▶ Exercise brief: The word "Disabled" marks the lines to report; pull each of them from the listing.

-- Opening Marker --

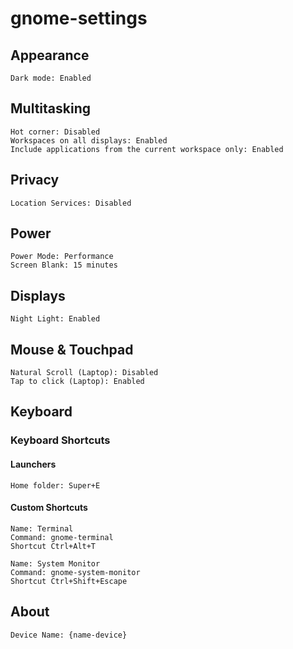 # gnome-settings

## Appearance

```text
Dark mode: Enabled
```

## Multitasking

```text
Hot corner: Disabled
Workspaces on all displays: Enabled
Include applications from the current workspace only: Enabled
```

## Privacy

```text
Location Services: Disabled
```

## Power

```text
Power Mode: Performance
Screen Blank: 15 minutes
```

## Displays

```text
Night Light: Enabled
```

## Mouse & Touchpad

```text
Natural Scroll (Laptop): Disabled
Tap to click (Laptop): Enabled
```

## Keyboard

### Keyboard Shortcuts

#### Launchers

```text
Home folder: Super+E
```

#### Custom Shortcuts

```text
Name: Terminal
Command: gnome-terminal
Shortcut Ctrl+Alt+T
```

```text
Name: System Monitor
Command: gnome-system-monitor
Shortcut Ctrl+Shift+Escape
```

## About

```text
Device Name: {name-device}
```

-- Closing Marker --

▶ Task solution:
Hot corner: Disabled
Location Services: Disabled
Natural Scroll (Laptop): Disabled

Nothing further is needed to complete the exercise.